Excerpted data -
↓↓↓
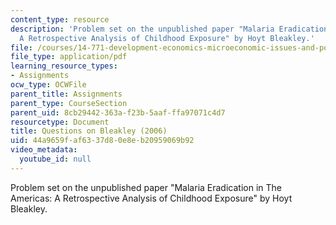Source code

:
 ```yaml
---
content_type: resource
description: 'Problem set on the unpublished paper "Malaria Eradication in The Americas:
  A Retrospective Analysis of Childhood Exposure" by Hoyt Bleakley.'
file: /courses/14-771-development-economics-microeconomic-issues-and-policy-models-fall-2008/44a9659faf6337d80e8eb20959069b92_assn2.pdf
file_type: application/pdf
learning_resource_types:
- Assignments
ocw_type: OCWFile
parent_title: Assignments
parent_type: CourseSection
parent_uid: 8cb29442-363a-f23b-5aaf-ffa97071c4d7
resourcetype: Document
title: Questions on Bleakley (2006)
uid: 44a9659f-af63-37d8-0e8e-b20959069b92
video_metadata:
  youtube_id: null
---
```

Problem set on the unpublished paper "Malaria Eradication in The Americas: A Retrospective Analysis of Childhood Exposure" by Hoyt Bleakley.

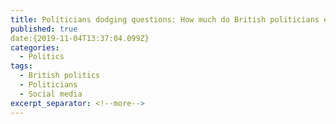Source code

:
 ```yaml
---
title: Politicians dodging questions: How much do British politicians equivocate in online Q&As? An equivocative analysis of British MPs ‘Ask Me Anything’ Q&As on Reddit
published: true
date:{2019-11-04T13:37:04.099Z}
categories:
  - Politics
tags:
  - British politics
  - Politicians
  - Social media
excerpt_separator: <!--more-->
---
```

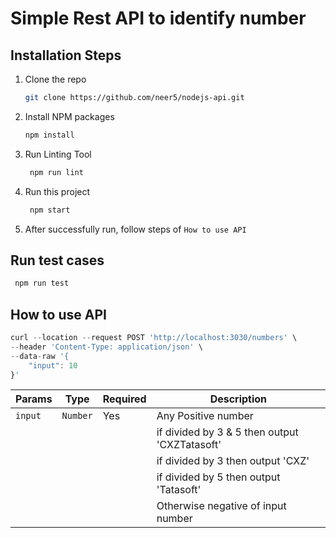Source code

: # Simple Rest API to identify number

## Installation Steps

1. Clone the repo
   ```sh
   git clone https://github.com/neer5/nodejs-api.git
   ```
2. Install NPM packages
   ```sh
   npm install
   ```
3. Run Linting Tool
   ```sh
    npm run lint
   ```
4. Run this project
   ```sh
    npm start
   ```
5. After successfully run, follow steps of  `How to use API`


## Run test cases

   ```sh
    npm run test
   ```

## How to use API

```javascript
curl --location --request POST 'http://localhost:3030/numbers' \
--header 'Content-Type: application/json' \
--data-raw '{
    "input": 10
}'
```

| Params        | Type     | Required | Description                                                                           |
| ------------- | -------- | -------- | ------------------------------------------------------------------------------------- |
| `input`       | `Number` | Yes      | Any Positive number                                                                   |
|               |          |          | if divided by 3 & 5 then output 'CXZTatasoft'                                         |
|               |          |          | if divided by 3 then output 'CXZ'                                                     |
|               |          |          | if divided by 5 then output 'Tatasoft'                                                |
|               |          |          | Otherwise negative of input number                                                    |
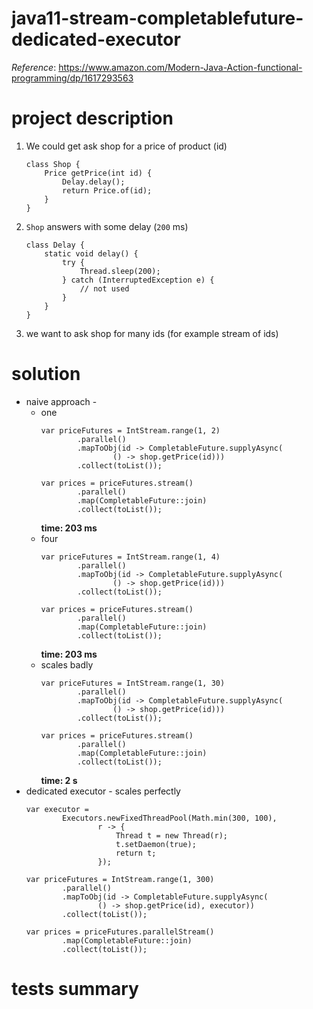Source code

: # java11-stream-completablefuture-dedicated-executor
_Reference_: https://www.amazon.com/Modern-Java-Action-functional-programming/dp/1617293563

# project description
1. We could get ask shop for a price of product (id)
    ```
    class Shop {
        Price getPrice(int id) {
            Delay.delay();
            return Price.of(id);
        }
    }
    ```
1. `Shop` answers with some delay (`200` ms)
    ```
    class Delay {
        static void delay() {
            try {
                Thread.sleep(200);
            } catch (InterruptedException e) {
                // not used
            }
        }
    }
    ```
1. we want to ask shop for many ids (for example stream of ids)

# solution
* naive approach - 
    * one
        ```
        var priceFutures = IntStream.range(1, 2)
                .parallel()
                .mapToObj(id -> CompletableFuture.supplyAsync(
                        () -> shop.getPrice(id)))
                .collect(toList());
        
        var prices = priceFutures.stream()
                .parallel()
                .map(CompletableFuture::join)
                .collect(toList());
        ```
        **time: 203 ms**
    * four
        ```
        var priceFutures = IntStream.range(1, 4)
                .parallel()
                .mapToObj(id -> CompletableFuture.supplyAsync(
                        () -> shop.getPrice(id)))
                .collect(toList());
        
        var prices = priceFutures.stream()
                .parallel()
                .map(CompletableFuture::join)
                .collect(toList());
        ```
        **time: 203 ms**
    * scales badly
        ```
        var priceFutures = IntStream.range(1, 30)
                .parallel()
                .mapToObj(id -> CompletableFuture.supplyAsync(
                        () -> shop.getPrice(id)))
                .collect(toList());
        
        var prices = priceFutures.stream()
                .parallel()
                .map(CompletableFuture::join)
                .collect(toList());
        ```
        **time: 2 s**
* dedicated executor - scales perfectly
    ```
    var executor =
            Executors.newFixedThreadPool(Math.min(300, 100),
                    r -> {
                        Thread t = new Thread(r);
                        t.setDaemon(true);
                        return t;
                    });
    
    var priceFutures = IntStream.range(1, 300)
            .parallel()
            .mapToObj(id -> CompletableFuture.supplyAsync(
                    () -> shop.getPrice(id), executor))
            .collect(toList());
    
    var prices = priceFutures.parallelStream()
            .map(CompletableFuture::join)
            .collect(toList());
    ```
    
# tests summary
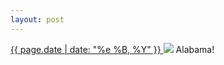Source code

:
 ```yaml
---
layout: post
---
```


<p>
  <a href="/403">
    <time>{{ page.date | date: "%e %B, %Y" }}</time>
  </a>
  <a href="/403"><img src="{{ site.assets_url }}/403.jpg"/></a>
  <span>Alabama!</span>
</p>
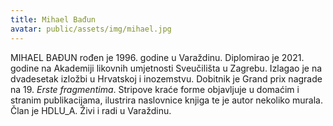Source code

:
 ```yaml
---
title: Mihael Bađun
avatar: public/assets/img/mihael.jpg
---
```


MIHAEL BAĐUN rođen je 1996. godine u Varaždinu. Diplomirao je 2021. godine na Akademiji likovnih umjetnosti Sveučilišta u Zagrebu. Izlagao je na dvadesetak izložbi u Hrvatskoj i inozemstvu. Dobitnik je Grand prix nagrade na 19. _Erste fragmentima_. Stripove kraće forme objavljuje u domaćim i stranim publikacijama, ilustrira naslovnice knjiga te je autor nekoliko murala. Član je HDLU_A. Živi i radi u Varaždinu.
↑↑↑
Task item - When a line in the listing above holds the word "https", copy it.

Exercise solution -
   git clone https://github.com/neer5/nodejs-api.git
_Reference_: https://www.amazon.com/Modern-Java-Action-functional-programming/dp/1617293563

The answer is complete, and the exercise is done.